Abstract
Background: Laparoscopic Sleeve Gastrectomy (LSG) is an approved procedure for weight reduction in obese patients. This outcome of weight loss is essential to achieve optimal control in patients with type 2 diabetes mellitus (T2DM).
Objectives: This study was designed to evaluate the effect of LSG on glycemic control among a sample of obese patients in Al-Madinah Al-Munawwarah, Saudi Arabia, through assessment of reduction in hemoglobin A1c (HbA1c) associated with weight loss following LSG.
Methods: In this cross-sectional study, we studied 102 patients with a body mass index (BMI) of ≥30 kg/m2 and aged ≥18 years who underwent LSG between January 2017 and December 2019. Patient age, characteristics, preoperative and postoperative records of BMI and HbA1c were collected.

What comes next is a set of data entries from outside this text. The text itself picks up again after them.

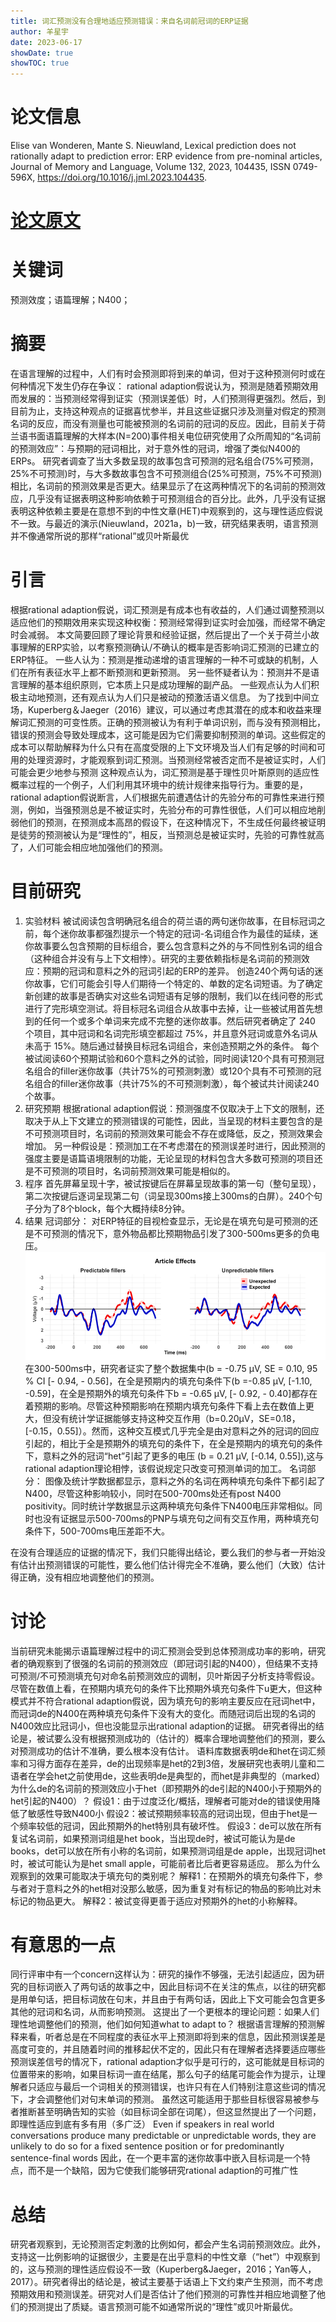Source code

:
 ```yaml
---
title: 词汇预测没有合理地适应预测错误：来自名词前冠词的ERP证据
author: 羊星宇
date: 2023-06-17
showDate: true
showTOC: true
---
```

# 论文信息
Elise van Wonderen, Mante S. Nieuwland, Lexical prediction does not rationally adapt to prediction error: ERP evidence from pre-nominal articles, Journal of Memory and Language, Volume 132, 2023, 104435, ISSN 0749-596X, https://doi.org/10.1016/j.jml.2023.104435.
# [论文原文](Source_Files/2023-6-17-YXY.pdf)
# 关键词
预测效度；语篇理解；N400；
# 摘要
在语言理解的过程中，人们有时会预测即将到来的单词，但对于这种预测何时或在何种情况下发生仍存在争议：
rational adaption假说认为，预测是随着预期效用而发展的：当预测经常得到证实（预测误差低）时，人们预测得更强烈。然后，到目前为止，支持这种观点的证据喜忧参半，并且这些证据只涉及测量对假定的预测名词的反应，而没有测量也可能被预测的名词前的冠词的反应。因此，目前关于荷兰语书面语篇理解的大样本(N=200)事件相关电位研究使用了众所周知的“名词前的预测效应”：与预期的冠词相比，对于意外性的冠词，增强了类似N400的ERPs。
研究者调查了当大多数呈现的故事包含可预测的冠名组合(75%可预测，25%不可预测)时，与大多数故事包含不可预测组合(25%可预测，75%不可预测)相比，名词前的预测效果是否更大。结果显示了在这两种情况下的名词前的预测效应，几乎没有证据表明这种影响依赖于可预测组合的百分比。此外，几乎没有证据表明这种依赖主要是在意想不到的中性文章(HET)中观察到的，这与理性适应假说不一致。与最近的演示(Nieuwland，2021a，b)一致，研究结果表明，语言预测并不像通常所说的那样“rational”或贝叶斯最优
# 引言
根据rational adaption假说，词汇预测是有成本也有收益的，人们通过调整预测以适应他们的预期效用来实现这种权衡：预测经常得到证实时会加强，而经常不确定时会减弱。
本文简要回顾了理论背景和经验证据，然后提出了一个关于荷兰小故事理解的ERP实验，以考察预测确认/不确认的概率是否影响词汇预测的已建立的ERP特征。
一些人认为：预测是推动递增的语言理解的一种不可或缺的机制，人们在所有表征水平上都不断预测和更新预测。
另一些怀疑者认为：预测并不是语言理解的基本组织原则，它本质上只是成功理解的副产品。
一些观点认为人们积极主动地预测，还有观点认为人们只是被动的预激活语义信息。
为了找到中间立场，Kuperberg＆Jaeger（2016）建议，可以通过考虑其潜在的成本和收益来理解词汇预测的可变性质。正确的预测被认为有利于单词识别，而与没有预测相比，错误的预测会导致处理成本，这可能是因为它们需要抑制预测的单词。这些假定的成本可以帮助解释为什么只有在高度受限的上下文环境及当人们有足够的时间和可用的处理资源时，才能观察到词汇预测。当预测经常被否定而不是被证实时，人们可能会更少地参与预测
这种观点认为，词汇预测是基于理性贝叶斯原则的适应性概率过程的一个例子，人们利用其环境中的统计规律来指导行为。重要的是，rational adaption假说断言，人们根据先前遭遇估计的先验分布的可靠性来进行预测，例如，当强预测总是不被证实时，先验分布的可靠性很低，人们可以相应地削弱他们的预测，在预测成本高昂的假设下，在这种情况下，不生成任何最终被证明是徒劳的预测被认为是“理性的”，相反，当预测总是被证实时，先验的可靠性就高了，人们可能会相应地加强他们的预测。

# 目前研究
1. 实验材料
被试阅读包含明确冠名组合的荷兰语的两句迷你故事，在目标冠词之前，每个迷你故事都强烈提示一个特定的冠词-名词组合作为最佳的延续，迷你故事要么包含预期的目标组合，要么包含意料之外的与不同性别名词的组合（这种组合并没有与上下文相悖）。研究的主要依赖指标是名词前的预测效应：预期的冠词和意料之外的冠词引起的ERP的差异。
创造240个两句话的迷你故事，它们可能会引导人们期待一个特定的、单数的定名词短语。为了确定新创建的故事是否确实对这些名词短语有足够的限制，我们以在线问卷的形式进行了完形填空测试。将目标冠名词组合从故事中去掉，让一些被试用首先想到的任何一个或多个单词来完成不完整的迷你故事。然后研究者确定了 240 个项目，其中冠词和名词完形填空都超过 75%，并且意外冠词或意外名词从未高于 15%。随后通过替换目标冠名词组合，来创造预期之外的条件。
每个被试阅读60个预期试验和60个意料之外的试验，同时阅读120个具有可预测冠名组合的filler迷你故事（共计75%的可预测刺激）或120个具有不可预测的冠名组合的filler迷你故事（共计75%的不可预测刺激），每个被试共计阅读240个故事。
2. 研究预期
根据rational adaption假说：预测强度不仅取决于上下文的限制，还取决于从上下文建立的预测错误的可能性，因此，当呈现的材料主要包含的是不可预测项目时，名词前的预测效果可能会不存在或降低，反之，预测效果会增加。
另一种假设是：预测加工在不考虑潜在的预测误差时进行，因此预测的强度主要是语篇语境限制的功能，无论呈现的材料包含大多数可预测的项目还是不可预测的项目时，名词前预测效果可能是相似的。
3. 程序
首先屏幕呈现十字，被试按键后在屏幕呈现故事的第一句（整句呈现），第二次按键后逐词呈现第二句（词呈现300ms接上300ms的白屏）。240个句子分为了8个block，每个大概持续8分钟。
4. 结果
冠词部分：
对ERP特征的目视检查显示，无论是在填充句是可预测的还是不可预测的情况下，意外物品都比预期物品引发了300-500ms更多的负电压。
![erp1](Supporting_Information/2023-06-17-YXY-Fig1.png)
在300-500ms中，研究者证实了整个数据集中(b = -0.75 μV, SE = 0.10, 95 % CI [- 0.94, - 0.56]，在全是预期内的填充句条件下(b =-0.85 μV, [-1.10, -0.59]，在全是预期外的填充句条件下b = -0.65 μV, [- 0.92, - 0.40]都存在着预期的影响。尽管这种预期影响在预期内填充句条件下看上去在数值上更大，但没有统计学证据能够支持这种交互作用（b=0.20μV，SE=0.18，[-0.15，0.55]）。然而，这种交互模式几乎完全是由对意料之外的冠词的回应引起的，相比于全是预期外的填充句的条件下，在全是预期内的填充句的条件下，意料之外的冠词“het”引起了更多的电压 (b = 0.21 μV, [-0.14, 0.55]),这与rational adaption理论相悖，该假说规定只改变可预测单词的加工。
名词部分：
图像及统计学数据都显示，意料之外的名词在两种填充句条件下都引起了N400，尽管这种影响较小，同时在500-700ms处还有post N400 positivity。同时统计学数据显示这两种填充句条件下N400电压非常相似。同时也没有证据显示500-700ms的PNP与填充句之间有交互作用，两种填充句条件下，500-700ms电压差距不大。

在没有合理适应的证据的情况下，我们只能得出结论，要么我们的参与者一开始没有估计出预测错误的可能性，要么他们估计得完全不准确，要么他们（大致）估计得正确，没有相应地调整他们的预测。


# 讨论
当前研究未能揭示语篇理解过程中的词汇预测会受到总体预测成功率的影响，研究者的确观察到了很强的名词前的预测效应（即冠词引起的N400），但结果不支持可预测/不可预测填充句对命名前预测效应的调制，贝叶斯因子分析支持零假设。
尽管在数值上看，在预期内填充句的条件下比预期外填充句条件下u更大，但这种模式并不符合rational adaption假说，因为填充句的影响主要反应在冠词het中，而冠词de的N400在两种填充句条件下没有大的变化。而随冠词后出现的名词的N400效应比冠词小，但也没能显示出rational adaption的证据。
研究者得出的结论是，被试要么没有根据预测成功的（估计的）概率合理地调整他们的预测，要么对预测成功的估计不准确，要么根本没有估计。
语料库数据表明de和het在词汇频率和习得方面存在差异，de的出现频率是het的2到3倍，发展研究也表明儿童和二语者在学会het之前使用de，这些表明de是典型的，而het是非典型的（marked）为什么de的名词前的预测效应小于het（即预期外的de引起的N400小于预期外的het引起的N400）？
假设1：由于过度泛化/概括，理解者可能对de的错误使用降低了敏感性导致N400小
假设2：被试预期频率较高的冠词出现，但由于het是一个频率较低的冠词，因此预期外的het特别具有破坏性。
假设3：de可以放在所有复试名词前，如果预测词组是het book，当出现de时，被试可能认为是de books，det可以放在所有小称的名词前，如果预测词组是de apple，出现冠词het时，被试可能认为是het small apple，可能前者比后者更容易适应。
那么为什么观察到的效果可能取决于填充句的类别呢？
解释1：在预期外的填充句条件下，参与者对于意料之外的het相对没那么敏感，因为重复对有标记的物品的影响比对未标记的物品更大。
解释2：被试变得更善于适应对预期外的het的小称解释。

# 有意思的一点
同行评审中有一个concern这样认为：研究的操作不够强，无法引起适应，因为研究的目标词嵌入了两句话的故事之中，因此目标词不在关注的焦点，以往的研究都是用单句话，把目标词放在句末，并且由于有两句话，因此上下文可能会包含更多其他的冠词和名词，从而影响预测。
这提出了一个更根本的理论问题：如果人们理性地调整他们的预测，他们如何知道what to adapt to？
根据语言理解的预测解释来看，听者总是在不同程度的表征水平上预测即将到来的信息，因此预测误差是高度可变的，并且随着时间的推移起伏不定的，因此只有在理解者选择要适应哪些预测误差信号的情况下，rational adaption才似乎是可行的，这可能就是目标词的位置带来的影响，如果目标词一直在结尾，那么句子的结尾可能会作为提示，让理解者只适应与最后一个词相关的预测错误，也许只有在人们特别注意这些词的情况下，才会调整他们对句末单词的预测。
虽然这可能适用于那些目标很容易被参与者推断甚至明确告知的实验（如目标词全部在词尾），但这显然提出了一个问题，即理性适应到底有多有用（多广泛）
Even if speakers in real world conversations produce many predictable or unpredictable words, they are unlikely to do so for a fixed sentence position or for predominantly sentence-final words 因此，在一个更丰富的迷你故事中嵌入目标词是一个特点，而不是一个缺陷，因为它使我们能够研究rational adaption的可推广性
# 总结
研究者观察到，无论预测否定刺激的比例如何，都会产生名词前预测效应。此外，支持这一比例影响的证据很少，主要是在出乎意料的中性文章（“het”）中观察到的，这与预测的理性适应假设不一致（Kuperberg&Jaeger，2016；Yan等人，2017）。研究者得出的结论是，被试主要基于话语上下文约束产生预测，而不考虑预期效用和预测误差。研究对人们是否估计了他们预测的可靠性并相应地调整了他们的预测提出了质疑。语言预测可能不如通常所说的“理性”或贝叶斯最优。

The data of BMI and HbA1c were analyzed based on baseline and mean postoperative readings with variable postoperative visits after LSG.
Results: There was a 30% reduction in BMI and a 26.4% reduction in HbA1c following LSG from baseline in all patients. We noted 44 patients achieved BMI <40kg/m2 with HbA1c <6.5% and 32 patients achieved BMI <40kg/m2 with HbA1c <5.7% within a mean follow-up time of 10 months.
Conclusions: Laparoscopic Sleeve Gastrectomy (LSG) has a positive effect on glycemic control in obese patients in short term, evidenced by the significant reduction of weight and HbA1c. Larger longitudinal studies are needed to assess the long-term impact of LSG glycemic control and the related factors associated with maintaining weight reduction and optimal glycemic control in Saudi Arabia for patients with obesity.
Keywords: glycaemic control, type 2 diabetes mellitus, obesity, bariatric surgery, laparoscopic sleeve gastrectomy
Introduction
One of the most significant systemic diseases with a devastating impact on quality of life around the globe is obesity [1]. The prevalence of obesity in the Kingdom of Saudi Arabia (KSA) climbs across all age groups over 15 years old with predominance for females [2]. Multiple factors are identified in developing obesity including diet as a major factor, followed by lack of physical activity and marital status [3]. A variety of co-morbidities are associated with obesity, including type 2 diabetes mellitus (T2DM) [4]. Saudi Arabia is listed by WHO as the seventh country worldwide and the second in the Middle East to have high rates of diabetes with more than six million patients plus more than two million with pre-diabetes [5]. Most of the diabetic patients in Saudi Arabia suffer from obesity [2].
In an effort to handle the burden of obesity, the Saudi government has dedicated 500 million riyals in 2018 for obesity prevention and management program [6]. As physical activity is a contributing factor to obesity, it was found that physical inactivity is high among Saudi females, due to several cultural factors prohibiting exercise and practicing sports in public [7]. Significant advances in diabetes management contributed to achieving control, whereas some cases still remain difficult to reach the goal [8]. Weight loss has been described as an effective method of controlling and/or preventing diabetes [9]. There are many pharmacological and nonpharmacological strategies being used in the management and prevention of obesity. However, previous literature reported that some patients failed to sustain weight loss in the long term [10].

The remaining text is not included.